Football Play Sheet

Football Play Sheet

What is a Play Sheet in Football?

A play sheet in football is a list of plays used by the coach to call plays from. Each play sheet is incredibly detailed and is made up of plays that are selected with the other team’s weaknesses in mind.

Who Uses Play Sheets?

Coaches on both teams make use of play sheets to help themselves organize their game plan and execute their strategy. Offenses and defenses both utilize play sheets during each game.

Often, on both offense and defense, you will see coaches with their play sheets on the sidelines, and many times, when calling plays, the coach will hold their play sheet close to their mouth, covering it from view. This is because the coach does not want anyone to see them speaking the called play into their headset, potentially reading their lips and learning what the play is. A famous instance of this happening was the “Spygate” incident, a 2007 allegation by the NFL which implicated and fined the New England Patriots for videotaping signals made by the defensive coaches for the New York Jets.

Offense

The coach in charge of play-calling (in most cases, the offensive coordinator) holds the play sheet during the game. They read it and find plays that best fit the situation the offense is in. It has plays grouped together based on the yardage needed and current down.

Defense

While the defensive coordinator doesn’t have a sheet for offensive plays, they do carry around a sheet with defensive schemes on it. Those schemes and coverages are also grouped into categories such as blitzes, zone coverages, and man-to-man coverage.
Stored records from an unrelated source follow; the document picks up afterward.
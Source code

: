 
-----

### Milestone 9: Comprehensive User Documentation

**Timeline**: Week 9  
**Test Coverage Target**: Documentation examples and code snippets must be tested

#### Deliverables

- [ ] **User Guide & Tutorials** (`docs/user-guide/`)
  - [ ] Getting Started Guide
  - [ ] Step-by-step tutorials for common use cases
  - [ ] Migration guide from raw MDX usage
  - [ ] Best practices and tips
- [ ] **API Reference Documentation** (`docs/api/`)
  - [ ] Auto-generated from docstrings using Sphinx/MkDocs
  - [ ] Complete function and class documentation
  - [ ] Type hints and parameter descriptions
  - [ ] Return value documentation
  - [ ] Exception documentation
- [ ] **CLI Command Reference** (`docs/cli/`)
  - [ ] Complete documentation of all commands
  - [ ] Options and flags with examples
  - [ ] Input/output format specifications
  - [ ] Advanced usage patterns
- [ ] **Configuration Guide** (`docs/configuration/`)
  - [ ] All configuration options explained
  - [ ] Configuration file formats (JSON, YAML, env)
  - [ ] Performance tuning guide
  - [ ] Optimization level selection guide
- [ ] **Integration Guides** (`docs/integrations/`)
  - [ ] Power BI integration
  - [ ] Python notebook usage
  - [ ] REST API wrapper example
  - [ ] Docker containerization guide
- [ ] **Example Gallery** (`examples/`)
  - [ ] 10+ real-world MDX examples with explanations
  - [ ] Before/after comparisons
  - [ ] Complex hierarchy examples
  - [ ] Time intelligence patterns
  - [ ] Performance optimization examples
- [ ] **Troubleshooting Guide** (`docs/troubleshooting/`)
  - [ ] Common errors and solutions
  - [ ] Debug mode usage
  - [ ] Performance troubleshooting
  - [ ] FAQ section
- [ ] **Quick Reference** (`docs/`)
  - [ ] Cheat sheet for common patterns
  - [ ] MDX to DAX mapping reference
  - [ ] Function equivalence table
How Football Teams Use Play Sheets

Play sheets largely help a football team with organization. With only 40 seconds between each play, a coaching staff must quickly decide what is the best play to call. By organizing each of their possible plays into easy-to-read categories, the coach can immediately call up a play that fits the situation. Once the play is decided, the coach can then communicate it to the huddle through a one-way radio. On offense, the quarterback gets the message, and on defense, the captain gets it (usually a middle linebacker).

What’s on an NFL Coach’s Play Sheet?

A typical NFL play sheet lists around 160 different plays for a variety of situations. For each situation, there are somewhere between four and more than ten options. Common situations are short-yardage runs, third-and-short, third-and-long, and each of the four five-yard segments of the red zone. In the NFL (and often college), quarterbacks also use miniature play sheets that are held in sleeves called wrist coaches.